§ Work instruction
Please retype the material beneath this task exactly, starting with its first line and finishing with the line containing "Intelex stands out".

§ Supplied data
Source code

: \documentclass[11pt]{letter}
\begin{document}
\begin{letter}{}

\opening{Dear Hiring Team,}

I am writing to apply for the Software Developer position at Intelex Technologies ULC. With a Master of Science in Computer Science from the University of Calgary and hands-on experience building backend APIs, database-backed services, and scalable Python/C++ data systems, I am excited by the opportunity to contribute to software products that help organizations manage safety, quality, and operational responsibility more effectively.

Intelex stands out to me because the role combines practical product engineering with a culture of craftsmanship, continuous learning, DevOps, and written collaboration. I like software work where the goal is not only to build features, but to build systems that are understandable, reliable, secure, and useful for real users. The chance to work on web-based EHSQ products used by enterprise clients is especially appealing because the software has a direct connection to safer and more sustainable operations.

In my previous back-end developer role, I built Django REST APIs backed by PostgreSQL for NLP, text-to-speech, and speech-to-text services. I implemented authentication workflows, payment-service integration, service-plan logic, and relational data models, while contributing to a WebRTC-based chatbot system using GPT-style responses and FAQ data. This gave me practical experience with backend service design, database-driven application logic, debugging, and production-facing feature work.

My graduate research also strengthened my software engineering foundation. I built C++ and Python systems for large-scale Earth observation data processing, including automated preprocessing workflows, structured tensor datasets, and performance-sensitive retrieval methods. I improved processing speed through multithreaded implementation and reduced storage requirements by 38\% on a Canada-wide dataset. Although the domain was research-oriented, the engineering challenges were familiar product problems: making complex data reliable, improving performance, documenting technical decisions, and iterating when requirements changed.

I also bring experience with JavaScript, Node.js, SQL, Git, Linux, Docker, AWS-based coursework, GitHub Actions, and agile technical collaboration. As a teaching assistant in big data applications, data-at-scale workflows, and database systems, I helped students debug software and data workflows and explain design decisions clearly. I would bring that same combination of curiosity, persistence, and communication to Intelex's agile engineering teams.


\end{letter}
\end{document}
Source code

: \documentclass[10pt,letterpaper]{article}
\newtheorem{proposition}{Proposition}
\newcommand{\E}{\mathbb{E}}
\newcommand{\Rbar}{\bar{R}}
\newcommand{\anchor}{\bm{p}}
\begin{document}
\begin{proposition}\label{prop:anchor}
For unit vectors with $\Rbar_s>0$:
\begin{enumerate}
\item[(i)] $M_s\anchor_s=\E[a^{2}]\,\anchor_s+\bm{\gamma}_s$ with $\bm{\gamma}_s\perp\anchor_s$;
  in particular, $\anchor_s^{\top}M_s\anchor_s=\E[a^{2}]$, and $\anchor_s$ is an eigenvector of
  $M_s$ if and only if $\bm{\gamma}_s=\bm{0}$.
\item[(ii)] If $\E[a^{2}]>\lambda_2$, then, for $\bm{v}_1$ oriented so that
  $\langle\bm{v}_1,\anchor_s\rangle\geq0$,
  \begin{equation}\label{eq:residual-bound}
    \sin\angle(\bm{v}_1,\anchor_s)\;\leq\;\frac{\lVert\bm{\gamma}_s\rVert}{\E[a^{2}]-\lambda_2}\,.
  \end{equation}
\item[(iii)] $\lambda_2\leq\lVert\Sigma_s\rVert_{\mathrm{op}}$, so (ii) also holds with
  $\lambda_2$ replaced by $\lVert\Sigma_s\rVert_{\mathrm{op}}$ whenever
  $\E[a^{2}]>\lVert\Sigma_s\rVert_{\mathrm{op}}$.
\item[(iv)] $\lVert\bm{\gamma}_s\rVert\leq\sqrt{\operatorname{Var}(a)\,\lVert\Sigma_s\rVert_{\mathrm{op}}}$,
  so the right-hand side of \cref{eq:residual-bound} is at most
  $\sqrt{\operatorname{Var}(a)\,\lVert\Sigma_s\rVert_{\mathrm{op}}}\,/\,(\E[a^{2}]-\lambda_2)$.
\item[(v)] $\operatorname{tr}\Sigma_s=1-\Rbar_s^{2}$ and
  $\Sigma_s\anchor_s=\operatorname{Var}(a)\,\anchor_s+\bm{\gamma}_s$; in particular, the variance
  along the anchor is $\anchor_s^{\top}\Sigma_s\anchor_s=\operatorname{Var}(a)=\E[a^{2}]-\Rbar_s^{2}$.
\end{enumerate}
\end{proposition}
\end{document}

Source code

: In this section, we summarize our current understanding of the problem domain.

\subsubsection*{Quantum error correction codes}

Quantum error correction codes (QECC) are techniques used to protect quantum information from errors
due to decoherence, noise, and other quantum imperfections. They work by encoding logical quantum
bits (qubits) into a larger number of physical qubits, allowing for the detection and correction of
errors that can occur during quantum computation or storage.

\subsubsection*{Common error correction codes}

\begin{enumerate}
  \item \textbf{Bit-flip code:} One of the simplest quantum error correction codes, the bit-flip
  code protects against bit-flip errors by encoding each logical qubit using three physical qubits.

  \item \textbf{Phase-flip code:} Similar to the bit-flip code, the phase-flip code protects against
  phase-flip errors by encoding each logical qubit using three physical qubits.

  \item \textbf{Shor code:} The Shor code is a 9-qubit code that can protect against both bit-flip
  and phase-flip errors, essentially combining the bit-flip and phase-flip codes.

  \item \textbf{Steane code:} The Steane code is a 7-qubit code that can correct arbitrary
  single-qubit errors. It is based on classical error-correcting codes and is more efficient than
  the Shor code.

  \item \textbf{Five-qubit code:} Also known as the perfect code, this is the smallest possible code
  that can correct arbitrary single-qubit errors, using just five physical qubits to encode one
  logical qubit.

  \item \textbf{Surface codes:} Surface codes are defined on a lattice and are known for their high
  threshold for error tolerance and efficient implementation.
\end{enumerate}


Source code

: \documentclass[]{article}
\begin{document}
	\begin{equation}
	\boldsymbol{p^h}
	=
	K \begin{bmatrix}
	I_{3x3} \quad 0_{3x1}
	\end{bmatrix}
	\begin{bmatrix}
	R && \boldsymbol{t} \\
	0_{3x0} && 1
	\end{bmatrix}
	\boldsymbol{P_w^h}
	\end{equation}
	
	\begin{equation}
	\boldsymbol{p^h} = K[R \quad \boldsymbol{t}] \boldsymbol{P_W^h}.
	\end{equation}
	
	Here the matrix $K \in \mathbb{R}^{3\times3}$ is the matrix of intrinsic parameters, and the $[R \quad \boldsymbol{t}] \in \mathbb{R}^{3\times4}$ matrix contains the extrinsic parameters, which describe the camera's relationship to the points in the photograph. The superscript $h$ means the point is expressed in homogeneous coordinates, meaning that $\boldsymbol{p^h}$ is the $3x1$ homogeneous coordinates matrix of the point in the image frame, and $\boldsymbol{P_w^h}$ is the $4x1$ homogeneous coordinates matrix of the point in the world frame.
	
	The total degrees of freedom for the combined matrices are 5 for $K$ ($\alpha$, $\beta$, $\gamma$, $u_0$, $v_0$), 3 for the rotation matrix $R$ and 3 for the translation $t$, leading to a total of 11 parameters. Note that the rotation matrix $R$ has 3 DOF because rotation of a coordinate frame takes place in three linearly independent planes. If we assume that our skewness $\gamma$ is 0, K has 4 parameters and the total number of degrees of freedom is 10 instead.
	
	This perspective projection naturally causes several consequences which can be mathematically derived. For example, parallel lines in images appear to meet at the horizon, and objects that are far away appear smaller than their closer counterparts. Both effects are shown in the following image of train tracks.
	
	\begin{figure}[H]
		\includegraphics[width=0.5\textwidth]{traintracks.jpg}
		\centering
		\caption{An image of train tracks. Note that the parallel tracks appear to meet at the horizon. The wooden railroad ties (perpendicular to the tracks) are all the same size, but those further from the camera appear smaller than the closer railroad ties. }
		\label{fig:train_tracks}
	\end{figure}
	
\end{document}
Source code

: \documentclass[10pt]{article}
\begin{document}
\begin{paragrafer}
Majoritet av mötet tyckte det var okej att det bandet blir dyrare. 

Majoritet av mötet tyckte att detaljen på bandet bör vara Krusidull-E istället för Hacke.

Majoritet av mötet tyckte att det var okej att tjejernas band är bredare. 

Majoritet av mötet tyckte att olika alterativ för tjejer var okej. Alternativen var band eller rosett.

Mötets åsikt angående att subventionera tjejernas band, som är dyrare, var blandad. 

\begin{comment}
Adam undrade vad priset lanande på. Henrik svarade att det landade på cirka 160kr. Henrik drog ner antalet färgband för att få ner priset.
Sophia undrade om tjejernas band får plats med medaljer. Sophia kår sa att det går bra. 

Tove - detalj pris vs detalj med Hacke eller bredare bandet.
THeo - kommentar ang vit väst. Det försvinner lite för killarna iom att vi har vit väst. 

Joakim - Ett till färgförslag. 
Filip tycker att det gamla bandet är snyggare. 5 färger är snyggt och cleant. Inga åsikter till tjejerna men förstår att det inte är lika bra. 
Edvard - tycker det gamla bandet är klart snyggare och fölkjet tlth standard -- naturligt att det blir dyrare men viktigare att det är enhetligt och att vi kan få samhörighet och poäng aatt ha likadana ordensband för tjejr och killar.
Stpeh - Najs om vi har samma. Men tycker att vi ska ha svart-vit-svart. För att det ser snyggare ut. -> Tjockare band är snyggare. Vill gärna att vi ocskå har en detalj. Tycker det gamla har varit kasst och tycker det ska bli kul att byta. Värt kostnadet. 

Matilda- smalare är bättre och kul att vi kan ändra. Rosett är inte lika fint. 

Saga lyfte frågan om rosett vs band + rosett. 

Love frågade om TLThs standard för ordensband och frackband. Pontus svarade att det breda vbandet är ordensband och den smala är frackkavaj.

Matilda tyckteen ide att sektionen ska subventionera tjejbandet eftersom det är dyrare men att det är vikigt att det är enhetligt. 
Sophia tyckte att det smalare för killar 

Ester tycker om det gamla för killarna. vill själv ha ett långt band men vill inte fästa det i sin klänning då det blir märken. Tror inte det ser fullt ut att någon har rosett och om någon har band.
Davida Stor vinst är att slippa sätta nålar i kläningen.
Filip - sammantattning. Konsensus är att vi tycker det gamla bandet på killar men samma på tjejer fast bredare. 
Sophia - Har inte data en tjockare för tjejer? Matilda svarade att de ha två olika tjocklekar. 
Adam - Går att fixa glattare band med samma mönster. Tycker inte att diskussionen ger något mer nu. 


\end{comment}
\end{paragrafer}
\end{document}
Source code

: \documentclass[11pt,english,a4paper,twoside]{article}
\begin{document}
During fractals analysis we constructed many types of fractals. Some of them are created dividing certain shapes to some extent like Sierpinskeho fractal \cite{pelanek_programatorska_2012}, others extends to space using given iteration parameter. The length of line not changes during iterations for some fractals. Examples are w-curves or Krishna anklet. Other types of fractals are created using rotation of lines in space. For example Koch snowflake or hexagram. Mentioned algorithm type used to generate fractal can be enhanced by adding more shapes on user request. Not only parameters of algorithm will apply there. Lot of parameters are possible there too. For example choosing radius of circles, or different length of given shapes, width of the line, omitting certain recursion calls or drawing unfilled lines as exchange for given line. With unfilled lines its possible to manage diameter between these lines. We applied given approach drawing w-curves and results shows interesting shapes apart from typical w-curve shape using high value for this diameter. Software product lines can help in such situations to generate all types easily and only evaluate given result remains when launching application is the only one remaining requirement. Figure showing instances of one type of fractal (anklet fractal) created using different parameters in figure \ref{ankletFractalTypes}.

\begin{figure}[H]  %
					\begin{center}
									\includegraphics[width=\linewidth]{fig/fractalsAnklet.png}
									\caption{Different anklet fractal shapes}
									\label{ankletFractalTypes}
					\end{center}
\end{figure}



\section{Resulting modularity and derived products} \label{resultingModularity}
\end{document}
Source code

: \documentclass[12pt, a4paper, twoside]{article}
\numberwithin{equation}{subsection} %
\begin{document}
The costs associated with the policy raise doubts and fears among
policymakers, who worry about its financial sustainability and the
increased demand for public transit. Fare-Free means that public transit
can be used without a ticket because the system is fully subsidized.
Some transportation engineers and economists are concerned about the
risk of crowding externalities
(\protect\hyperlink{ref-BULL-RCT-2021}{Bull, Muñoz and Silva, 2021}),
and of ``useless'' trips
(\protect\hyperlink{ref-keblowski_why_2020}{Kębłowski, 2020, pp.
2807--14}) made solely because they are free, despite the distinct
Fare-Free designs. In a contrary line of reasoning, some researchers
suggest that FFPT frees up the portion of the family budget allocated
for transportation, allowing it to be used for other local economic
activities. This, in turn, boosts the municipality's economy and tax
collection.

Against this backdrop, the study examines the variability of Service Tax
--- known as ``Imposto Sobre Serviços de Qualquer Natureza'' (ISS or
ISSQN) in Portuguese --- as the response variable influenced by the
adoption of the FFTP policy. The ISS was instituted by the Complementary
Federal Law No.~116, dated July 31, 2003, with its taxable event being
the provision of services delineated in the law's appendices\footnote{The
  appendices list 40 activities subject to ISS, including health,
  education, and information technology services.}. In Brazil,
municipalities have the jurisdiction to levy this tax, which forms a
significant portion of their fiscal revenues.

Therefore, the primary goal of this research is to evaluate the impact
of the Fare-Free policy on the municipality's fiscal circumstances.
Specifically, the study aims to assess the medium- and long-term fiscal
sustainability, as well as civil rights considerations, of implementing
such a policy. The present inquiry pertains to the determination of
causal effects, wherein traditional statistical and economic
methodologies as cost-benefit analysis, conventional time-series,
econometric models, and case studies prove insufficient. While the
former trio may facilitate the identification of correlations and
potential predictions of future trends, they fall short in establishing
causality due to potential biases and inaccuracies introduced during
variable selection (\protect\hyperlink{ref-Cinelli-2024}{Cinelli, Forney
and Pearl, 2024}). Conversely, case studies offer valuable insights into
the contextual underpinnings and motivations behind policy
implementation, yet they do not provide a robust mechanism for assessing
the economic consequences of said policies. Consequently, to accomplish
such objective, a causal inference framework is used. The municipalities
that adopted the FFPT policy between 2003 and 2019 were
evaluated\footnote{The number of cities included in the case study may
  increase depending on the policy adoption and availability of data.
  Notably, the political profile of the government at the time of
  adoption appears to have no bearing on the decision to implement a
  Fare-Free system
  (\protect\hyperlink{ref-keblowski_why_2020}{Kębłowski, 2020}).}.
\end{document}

§ Output of the task
Source code

: \documentclass[11pt]{letter}
\begin{document}
\begin{letter}{}

\opening{Dear Hiring Team,}

I am writing to apply for the Software Developer position at Intelex Technologies ULC. With a Master of Science in Computer Science from the University of Calgary and hands-on experience building backend APIs, database-backed services, and scalable Python/C++ data systems, I am excited by the opportunity to contribute to software products that help organizations manage safety, quality, and operational responsibility more effectively.

Intelex stands out to me because the role combines practical product engineering with a culture of craftsmanship, continuous learning, DevOps, and written collaboration. I like software work where the goal is not only to build features, but to build systems that are understandable, reliable, secure, and useful for real users. The chance to work on web-based EHSQ products used by enterprise clients is especially appealing because the software has a direct connection to safer and more sustainable operations.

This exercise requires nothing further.